HSDPA steht für High Speed Downlink Packet Access und ist ein Übertragungsverfahren des Mobilfunkstandards.

HSDPA charakterisiert sich durch drei entscheidene Merkmale:

  • schnelle Datenübertragung
  • kurze Latenzzeiten bzw. Wartezeiten
  • bessere Kapaztitäts-Ausnutzung der UMTS-Frequenzen


HSDPA erweitert den 3G-Mobilfunkstandard UMTS. Mit "normalem" UMTS sind Download-Geschwindigkeiten von bis zu 384 kBit/s möglich, im Upstream stehen 64 kBit/s zur Verfügung. HSDPA, auch als 3,5G-Technologie bezeichnet, bietet mit einem Downstream von mindestens 1,8 MBit/s und einem Upstream von bis zu 7,2 Mbit/s eine wesentlich schnellere Übertragung. T-Mobile hat HSDPA auf der CeBit 2006 das erste Mal vorgestellt und schon im Februar 2007 war das gesamte UMTS-Internet-Netz von T-Mobile mit HSDPA ausgerüstet und deckte damit über 60 Prozent der Bevölkerung ab.

HSDPA Technik

HSDPA soll Downlink-Datenraten von 14,6 Mbit/s (unter Laborbedingungen), also die schnelle Übertragung großer Datenmengen (Spiele, Filme etc.) zwischen Basisstation und Mobilfunkgerät ermöglichen. Aufgrund der Kanalkodierung zur Fehlerkorrektur mit einer maximalen Rate von 3/4 erreicht die nutzbare Datenrate im Fall von QPSK aber höchstens 3,6 Mbit/s, was annähernd der Verbindungsgeschwindigkeit von DSL im Festnetz entspricht. Im Fall von 16-QAM maximal 13,98 Mbit/s, allerdings nur unter günstigen Funkbedingungen. Zum Erreichen dieser Datenrate bei HSDPA werden jedoch 15 von 16 CDMA-Codes der Spreizcodelänge der Basisstation verwendet, der benutzte Codeblock der Zelle ist somit ausgelastet.

Auf Anwenderseite sind HSDPA-Router vorauszusetzen, die eine Download-Geschwindigkeit von 3,6 Mbit/s erreichen.

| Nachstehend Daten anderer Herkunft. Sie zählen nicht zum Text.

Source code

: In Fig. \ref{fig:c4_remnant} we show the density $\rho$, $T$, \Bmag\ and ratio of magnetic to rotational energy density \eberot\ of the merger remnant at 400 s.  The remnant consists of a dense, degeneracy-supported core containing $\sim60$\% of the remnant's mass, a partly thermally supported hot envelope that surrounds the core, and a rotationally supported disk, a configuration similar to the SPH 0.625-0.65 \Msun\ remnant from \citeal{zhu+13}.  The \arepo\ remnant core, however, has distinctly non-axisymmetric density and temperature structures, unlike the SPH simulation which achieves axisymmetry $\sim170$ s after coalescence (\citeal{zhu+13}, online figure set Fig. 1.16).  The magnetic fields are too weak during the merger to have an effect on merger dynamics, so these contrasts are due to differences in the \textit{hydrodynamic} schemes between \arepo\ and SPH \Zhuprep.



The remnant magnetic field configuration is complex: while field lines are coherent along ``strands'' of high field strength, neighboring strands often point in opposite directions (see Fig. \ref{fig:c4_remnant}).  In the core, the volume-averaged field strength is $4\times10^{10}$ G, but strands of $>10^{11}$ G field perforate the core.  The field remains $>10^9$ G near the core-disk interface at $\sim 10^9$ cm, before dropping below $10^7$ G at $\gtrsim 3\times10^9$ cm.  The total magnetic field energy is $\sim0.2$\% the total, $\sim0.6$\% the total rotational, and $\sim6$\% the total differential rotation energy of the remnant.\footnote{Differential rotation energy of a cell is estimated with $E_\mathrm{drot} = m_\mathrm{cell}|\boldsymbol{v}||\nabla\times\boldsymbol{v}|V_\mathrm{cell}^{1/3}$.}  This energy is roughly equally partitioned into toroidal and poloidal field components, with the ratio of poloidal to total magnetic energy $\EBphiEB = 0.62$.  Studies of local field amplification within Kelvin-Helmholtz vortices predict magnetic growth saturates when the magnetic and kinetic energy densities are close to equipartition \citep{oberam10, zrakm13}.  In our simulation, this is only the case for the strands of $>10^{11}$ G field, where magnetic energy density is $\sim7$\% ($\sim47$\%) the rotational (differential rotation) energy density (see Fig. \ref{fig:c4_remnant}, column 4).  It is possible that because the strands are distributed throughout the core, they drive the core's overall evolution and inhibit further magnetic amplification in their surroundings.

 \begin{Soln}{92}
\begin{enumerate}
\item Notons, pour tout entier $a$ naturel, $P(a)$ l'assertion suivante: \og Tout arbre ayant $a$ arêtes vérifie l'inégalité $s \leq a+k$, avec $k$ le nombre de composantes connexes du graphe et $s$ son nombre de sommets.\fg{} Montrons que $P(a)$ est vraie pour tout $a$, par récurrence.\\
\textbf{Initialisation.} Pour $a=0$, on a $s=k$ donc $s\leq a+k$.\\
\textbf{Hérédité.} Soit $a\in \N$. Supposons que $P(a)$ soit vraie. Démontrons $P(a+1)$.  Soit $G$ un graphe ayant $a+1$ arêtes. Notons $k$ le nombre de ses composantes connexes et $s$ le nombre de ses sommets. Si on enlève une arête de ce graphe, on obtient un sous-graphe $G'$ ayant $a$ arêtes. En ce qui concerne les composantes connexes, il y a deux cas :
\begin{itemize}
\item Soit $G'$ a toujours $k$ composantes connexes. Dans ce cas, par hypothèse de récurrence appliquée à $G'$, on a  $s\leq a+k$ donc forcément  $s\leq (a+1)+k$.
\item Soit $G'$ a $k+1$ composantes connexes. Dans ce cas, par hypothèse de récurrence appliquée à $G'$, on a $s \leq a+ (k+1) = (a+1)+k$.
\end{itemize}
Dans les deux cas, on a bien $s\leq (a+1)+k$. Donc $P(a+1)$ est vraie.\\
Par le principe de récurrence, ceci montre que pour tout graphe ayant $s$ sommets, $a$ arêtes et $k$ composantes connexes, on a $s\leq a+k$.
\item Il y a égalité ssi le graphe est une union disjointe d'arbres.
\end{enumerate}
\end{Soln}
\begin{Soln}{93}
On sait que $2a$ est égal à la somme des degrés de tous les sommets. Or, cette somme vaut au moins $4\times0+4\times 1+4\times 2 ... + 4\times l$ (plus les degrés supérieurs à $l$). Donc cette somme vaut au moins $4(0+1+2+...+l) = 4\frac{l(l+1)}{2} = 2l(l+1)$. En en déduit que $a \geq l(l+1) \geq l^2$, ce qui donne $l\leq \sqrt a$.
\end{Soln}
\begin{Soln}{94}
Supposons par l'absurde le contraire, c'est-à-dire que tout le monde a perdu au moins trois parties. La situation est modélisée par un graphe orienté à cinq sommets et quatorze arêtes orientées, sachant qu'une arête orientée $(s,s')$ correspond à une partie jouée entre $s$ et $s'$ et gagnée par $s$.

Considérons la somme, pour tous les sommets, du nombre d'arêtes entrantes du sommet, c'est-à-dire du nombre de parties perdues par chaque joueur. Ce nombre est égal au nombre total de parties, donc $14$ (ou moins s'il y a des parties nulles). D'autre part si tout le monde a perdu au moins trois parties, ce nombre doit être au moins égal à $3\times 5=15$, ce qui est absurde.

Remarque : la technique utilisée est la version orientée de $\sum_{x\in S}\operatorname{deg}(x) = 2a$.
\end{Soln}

Es werden bereits HSDPA-Router angeboten, die den HSDPA Standard von 7,2 Mbit/s unterstützen. Abgesehen davon findet der HSDPA-Standard mit Datenraten von bis zu 1,8 MBit/s, bzw. 3,6 MBit/s bisher vor allem bei Notebook-Einsteckkarten Anwendung. Vereinzelt kommen jedoch auch bereits die ersten HSDPA-Handys auf den Markt. Im Kern läuft das Verfahren – genau wie bei HSUPA (für Uplink)- darauf hinaus, dass ein verbesserter Scheduler in der Basisstation die Datenlast effizient verteilt und je nach Qualität der Verbindung die Kanalkodierung (1/4, 2/4 oder 3/4) und das Modulationsverfahren (QPSK, 16-QAM) angepasst wird.